Briefly, in Manager node, bro scripts should be copied in

[1] /usr/local/bro/share/bro/site

...broctl should be configured modifying values of:

[2] /usr/local/bro/etc/broctl.cfg

...logs would be copied to:

[3] /mnt/logs/current

...given the different and deep-named directories I decided to create some symbolic links to them in my /home/bro directory:

root@Manager:/home/bro# ls -l
total 8
drwxr-xr-x 6 bro  bro  4096 Jun  7 13:38 aux_files
drwxr-xr-x 3 bro  bro  4096 May 31 13:30 bro
lrwxrwxrwx 1 root root   29 Jun  8 13:51 broctl.cfg -> /usr/local/bro/etc/broctl.cfg
lrwxrwxrwx 1 root root   17 Jun  8 13:50 logs -> /mnt/logs/current
lrwxrwxrwx 1 root root   29 Jun  8 13:50 site -> /usr/local/bro/share/bro/site

These are the steps to follow when any change have to be introduced in the configuration or bro scripts:

  1. Modify bro scripts located in [1]
  2. Modify (if necessary) broctl options in [2]
  3. launch Bro Control (broctl)
  4. check
  5. deploy

All broctl commands, which can be looked up using the 'help' command, are actually python scripts located in:

[4] /usr/local/bro/lib/broctl/Brocontrol

It's not difficult to understand what they are doing if you know a little bit of Python. For instance, deploy and install commands are run with the control.py python script.
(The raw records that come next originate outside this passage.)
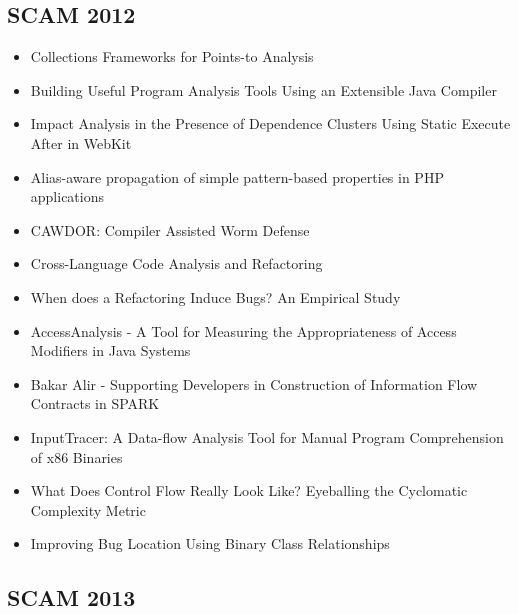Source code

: \subsection{SCAM 2012}

{\small
\begin{itemize}[itemsep=-1ex]
  \item Collections Frameworks for Points-to Analysis
  \item Building Useful Program Analysis Tools Using an Extensible Java Compiler
  \item Impact Analysis in the Presence of Dependence Clusters Using Static Execute After in WebKit
  \item Alias-aware propagation of simple pattern-based properties in PHP applications
  \item CAWDOR: Compiler Assisted Worm Defense
  \item Cross-Language Code Analysis and Refactoring
  \item When does a Refactoring Induce Bugs? An Empirical Study
  \item AccessAnalysis - A Tool for Measuring the Appropriateness of Access Modifiers in Java Systems
  \item Bakar Alir - Supporting Developers in Construction of Information Flow Contracts in SPARK
  \item InputTracer: A Data-flow Analysis Tool for Manual Program Comprehension of x86 Binaries
  \item What Does Control Flow Really Look Like? Eyeballing the Cyclomatic Complexity Metric
  \item Improving Bug Location Using Binary Class Relationships
\end{itemize}
}

\subsection{SCAM 2013}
Basically, when a 'deploy' is sent in broctl, the scripts in [1] are copied to:

[5] /home/bro/bro/spoolinstalled-scripts-do-not-touch/site

...both in the manager and all worker nodes.
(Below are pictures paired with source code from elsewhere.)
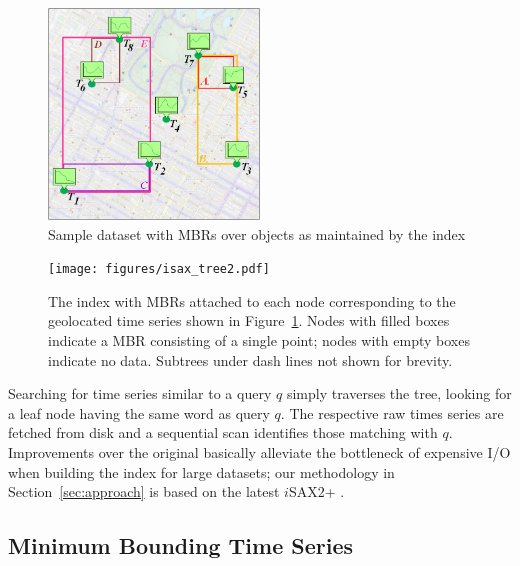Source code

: \begin{figure}[t]
	\centering
	\includegraphics[width=0.5\textwidth]{figures/geoISAX_mbr.png}
	\caption{Sample dataset with MBRs over objects as maintained by the \hisax index}
	\label{fig:sample}
\end{figure}

\begin{figure}[t]
	\centering
	\texttt{[image: figures/isax\_tree2.pdf]}
	\caption{The \hisax index with MBRs attached to each node corresponding to the geolocated time series shown in Figure~\ref{fig:sample}. Nodes with filled boxes indicate a MBR consisting of a single point; nodes with empty boxes indicate no data. Subtrees under dash lines not shown for brevity.}
	\label{fig:isaxtree}
\end{figure}

Searching for time series similar to a query $q$ simply traverses the \isax tree, looking for a leaf node having the same \isax word as query $q$. The respective raw times series are fetched from disk and a sequential scan identifies those matching with $q$. Improvements over the original \isax basically alleviate the bottleneck of expensive I/O when building the index for large datasets; our methodology in Section~\ref{sec:approach} is based on the latest $i$SAX2+ \cite{camerra2014kais}.

\subsection{Minimum Bounding Time Series}
\label{subsec:mbts}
Why these directories?. Well, this is configured in the broctl.cfg [2] file. In this file there are a number of variables that will allow us to configure directories and bro-scripts like:

  1. PolicyDirSiteInstall: Directory where all bro scripts are copied both in workers and manager nodes. By default is ${SpoolDir}/installed-scripts-do-not-touch/site. In my case is the directory mentioned in [5].
  2. SitePolicyPath: Colon-separated list of Directories to search for site-specific policy (bro) files. For each such directory, all files and subdirectories are copied to PolicyDirSiteInstall during broctl ‘install’ or ‘deploy’. By default is /usr/local/bro/share/bro/site.
  3. SitePolicyWorker: Space-separated list of bro scripts that should be run in EVERY worker node of the cluster. By default its value is local-worker.bro, which is an empty bro script. They will be copied to ALL nodes of the cluster when a 'deploy' or 'install' commands are launched. If we want to run different scripts in both nodes, the process consist in installing the script for one worker (in all nodes) and then, modify nodes.cfg file, modify this variable and send an 'update' command in broctl.
  4. sitepolicyworker=my-prot-worker-main.bro my-prot-aux-functions.bro
    
  5. sitepolicymanager: Space-separated list of bro scripts that should be run in the manager node. In my case this script manages notices generated by workers.
  6. sitepolicymanager=manager_notice_policy.bro
    
  7. LogDir: Location of the log directory where log files will be archived each rotation interval.
    LogDir = /mnt/logs
    

Of course, there are many other interesting options that can be modified for BroControl. Have a llo to the BroControl documentation website.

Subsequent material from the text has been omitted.